This release of the Python agent includes various improvements and bug fixes related to instrumentation for database client modules, as well as a notable fix to our 'newrelic-admin' script affecting some users who referenced Python virtual environments via a symbolic link.
For a list of known issues with the Python agent see our online help article on the status of the Python agent.
Instrumentation of the WSGI application entry point will now add a new breakdown metric to web transactions corresponding to the finalization of the WSGI request. Within the workings of the interaction between the WSGI server and the WSGI application, this is the point at which the WSGI server will call any close() method on the iterable returned by the WSGI application. The name of this new breakdown metric is 'WSGI/Finalize'. In the case where there was actually a 'close()' method, a further breakdown metric will also appear corresponding to that method.
Added support to instrumentation for MySQL and PostgreSQL database client modules for monitoring database queries when the database connection object is used as a context manager. Such context manager features are outside of the scope of the Python DBAPI2 (PEP 249) specification, not all database client modules support it and nor do they all work the same. Although supported, we would suggest consideration should be given to not using these context manager features if you need your code to be portable between databases.
Added support to instrumentation for MySQL database client modules for monitoring database queries when the database connection object was created using the Connect() function. The Connect() function falls outside of the scope of the Python DBAPI2 (PEP 249) specification. Although supported, we would suggest consideration should be given to not using this Connect() function if you need your code to be portable between databases.
Added database instrumentation support for the mysql-connector-python database client module.
Custom parameters for a transaction which are a string or numeric value will now be added to and reported with analytic events reported to our analytics system code named Rubicon. This can be disabled using the agent configuration setting 'analytics_events.capture_attributes'.

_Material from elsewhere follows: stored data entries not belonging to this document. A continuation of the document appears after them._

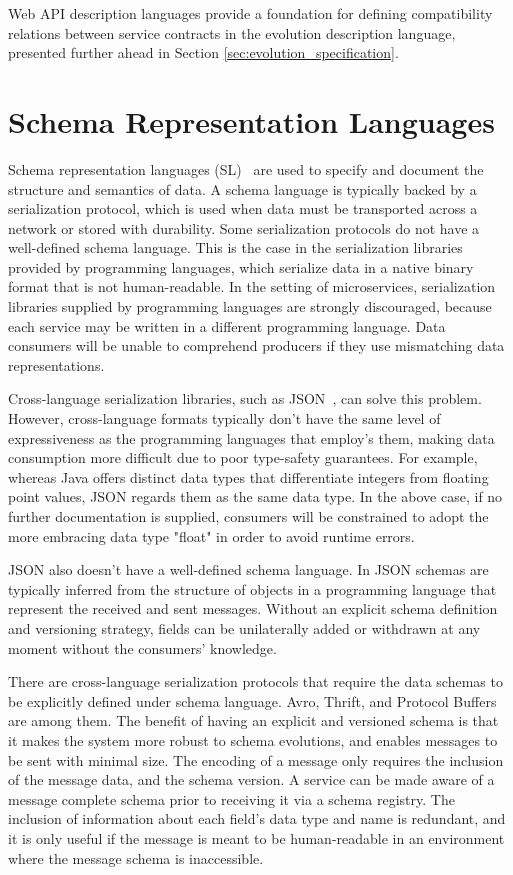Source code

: Web API description languages provide a foundation for defining compatibility relations between service contracts in the evolution description language,
presented further ahead in Section \ref{sec:evolution_specification}.

\section{Schema Representation Languages} %
\label{sec:schema_representation_languages}

Schema representation languages (SL)~\cite{schemalanguagetaxonomy} are used to specify and document the structure and semantics of data.
A schema language is typically backed by a serialization protocol, which is used when data must be transported across a network or stored with durability.
Some serialization protocols do not have a well-defined schema language.
This is the case in the serialization libraries provided by programming languages, which serialize data in a native binary format that is not human-readable.
In the setting of microservices, serialization libraries supplied by programming languages are strongly discouraged,
because each service may be written in a different programming language.
Data consumers will be unable to comprehend producers if they use mismatching data representations.

Cross-language serialization libraries, such as JSON~\cite{json}, can solve this problem.
However, cross-language formats typically don't have the same level of expressiveness as the programming languages that employ's them,
making data consumption more difficult due to poor type-safety guarantees.
For example, whereas Java offers distinct data types that differentiate integers from floating point values, JSON regards them as the same data type.
In the above case, if no further documentation is supplied, consumers will be constrained to adopt the more embracing data type "float" in order to avoid runtime errors.

JSON also doesn't have a well-defined schema language.
In JSON schemas are typically inferred from the structure of objects in a programming language that represent the received and sent messages.
Without an explicit schema definition and versioning strategy, fields can be unilaterally added or withdrawn at any moment without the consumers' knowledge.

There are cross-language serialization protocols that require the data schemas to be explicitly defined under schema language.
Avro, Thrift, and Protocol Buffers~\cite{8,9,10} are among them.
The benefit of having an explicit and versioned schema is that it makes the system more robust to schema evolutions, and
enables messages to be sent with minimal size.
The encoding of a message only requires the inclusion of the message data, and the schema version.
A service can be made aware of a message complete schema prior to receiving it via a schema registry.
The inclusion of information about each field's data type and name is redundant,
and it is only useful if the message is meant to be human-readable in an environment where the message schema is inaccessible.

The capture of custom parameters against a transaction trace can now be disabled using the agent configuration setting 'transaction_tracer.capture_attributes'.
The capture of custom parameters against error details can now be disabled using the agent configuration setting 'error_collector.capture_attributes'.

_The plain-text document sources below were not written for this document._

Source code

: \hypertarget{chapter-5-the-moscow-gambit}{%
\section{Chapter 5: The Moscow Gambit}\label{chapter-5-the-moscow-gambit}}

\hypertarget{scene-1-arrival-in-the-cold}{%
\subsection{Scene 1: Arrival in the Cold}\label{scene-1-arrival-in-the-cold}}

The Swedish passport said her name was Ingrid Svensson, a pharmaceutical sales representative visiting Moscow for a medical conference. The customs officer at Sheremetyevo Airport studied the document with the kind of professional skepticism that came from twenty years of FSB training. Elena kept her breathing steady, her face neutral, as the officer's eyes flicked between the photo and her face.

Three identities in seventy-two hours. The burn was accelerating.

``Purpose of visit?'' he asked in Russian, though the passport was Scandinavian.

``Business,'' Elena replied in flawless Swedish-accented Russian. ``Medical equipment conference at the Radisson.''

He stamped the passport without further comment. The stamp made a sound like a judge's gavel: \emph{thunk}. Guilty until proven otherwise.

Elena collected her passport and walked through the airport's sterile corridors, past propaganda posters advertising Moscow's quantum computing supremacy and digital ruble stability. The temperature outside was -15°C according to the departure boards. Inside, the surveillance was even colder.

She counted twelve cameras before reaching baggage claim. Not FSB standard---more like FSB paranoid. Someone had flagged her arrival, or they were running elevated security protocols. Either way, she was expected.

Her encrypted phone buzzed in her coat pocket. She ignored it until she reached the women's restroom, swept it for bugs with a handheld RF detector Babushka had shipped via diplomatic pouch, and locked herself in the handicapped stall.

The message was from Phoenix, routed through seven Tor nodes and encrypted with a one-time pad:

- The agent API function add_user_attribute() is now deprecated and functionality merged with the add_custom_parameter() function. The latter function should now be used instead. The display of such parameters in browser traces is now optionally enabled with the agent configuration setting 'browser_monitoring.capture_attributes'.

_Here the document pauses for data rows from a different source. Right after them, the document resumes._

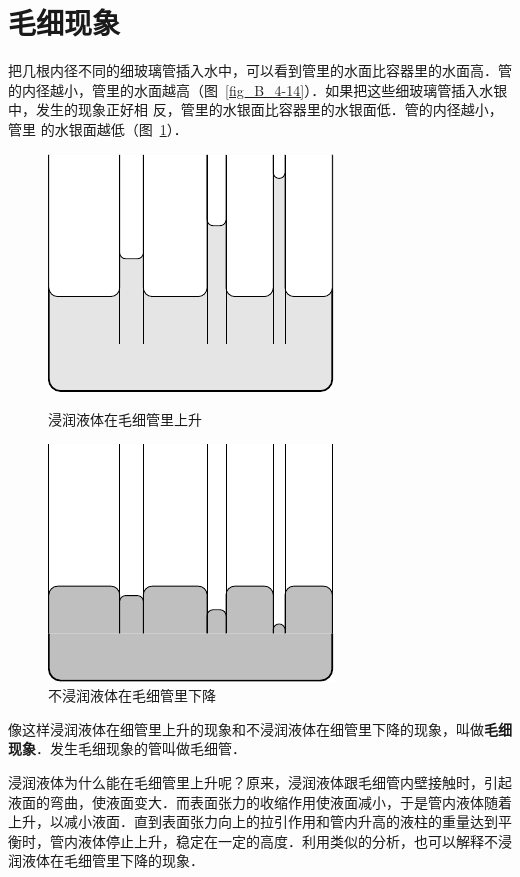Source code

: \section{毛细现象}
把几根内径不同的细玻璃管插入水中，可以看到管里的水面比容器里的水面高．管的内径越小，管里的水面越高（图~\ref{fig_B_4-14}）．如果把这些细玻璃管插入水银中，发生的现象正好相
反，管里的水银面比容器里的水银面低．管的内径越小，管里
的水银面越低（图~\ref{fig_B_4-15}）．
\begin{figure}[htbp]
    \centering
    \begin{minipage}[t]{0.48\textwidth}
        \centering
        \includegraphics{fig/B/4-14.pdf}
        \caption{浸润液体在毛细管里上升}\label{fig_B_4-14}
    \end{minipage}
    \hfil
    \begin{minipage}[t]{0.48\textwidth}
        \centering
        \includegraphics{fig/B/4-15.pdf}
        \caption{不浸润液体在毛细管里下降}\label{fig_B_4-15}
    \end{minipage}
\end{figure}

像这样浸润液体在细管里上升的现象和不浸润液体在细管里下降的现象，叫做\textbf{毛细现象}．发生毛细现象的管叫做毛细管．

浸润液体为什么能在毛细管里上升呢？原来，浸润液体跟毛细管内壁接触时，引起液面的弯曲，使液面变大．而表面张力的收缩作用使液面减小，于是管内液体随着上升，以减小液面．直到表面张力向上的拉引作用和管内升高的液柱的重量达到平衡时，管内液体停止上升，稳定在一定的高度．利用类似的分析，也可以解释不浸润液体在毛细管里下降的现象．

If the 'newrelic' package was installed into a Python virtual environment, but the 'newrelic-admin' script was executed via a path that traversed a symlink to the virtual environment, the protections within the agent bootstrapping procedure was detecting that the agent was trying to be used with an application running against a different virtual environment when it was actually the same. This would result in the application not being monitored. This issue was introduced in version 2.8.0 of the agent when additional protections were added against mixing application/modules from different Python virtual environments.
Explain plans were not being performed on SQL queries made via the executemany() method of a database cursor object. When explain plans are now done, the data inputs from the first row of input data for the executemany() call will be used.
When using Python 2, if strings were supplied for the web transaction name, custom parameters, in error details etc, and that string contained a series of characters which could not be decoded as valid UTF-8, then an exception would occur. In the case of a web transaction name, this could result in the exception affecting the current web transaction and result in an error response being sent back to a user. For the case of a transaction trace or error details, the exception would prevent the sending of the captured data up to our data collector and it would be discarded. This was a regression within the agent behaviour introduced when Python 3 support was added to the agent.
Fixed instrumentation for sqlite database modules which could result in instrumentation not being applied correctly, and so no database metrics collected, if the sqlite module had been imported prior to the agent being initialized.
Limits being applied to the length of the SQL for a slow SQL query when being sent up to our data collector were being applied at the wrong time, resulting in the truncated SQL being used when performing an explain plan. This didn't affect the operation of the web application, but database logs could contain an error about the malformed SQL query.
Explain plans could be attempted for an SQL query even where the SQL query failed. Under most circumstances a SQL query would fail immediately and so the duration would fall below the threshold for collecting an explain plan, but the changes now made will protect against a long running SQL query which failed in the database and ensure that no additional problem is caused by issuing an explain plan for it.
If a monitored web application is started up using our newrelic-admin wrapper script, and it executes a separate Python script and that Python script used a Python version older than Python 2.6, the script could output the error message "'import site' failed; use -v for traceback". The execution of the script was not affected, but the message obviously could cause concern.
The equivalent functions from the 'urllib2' module from Python 2 were not being instrumented when Python 3 was being used. This was missed when Python 3 support was added to the agent.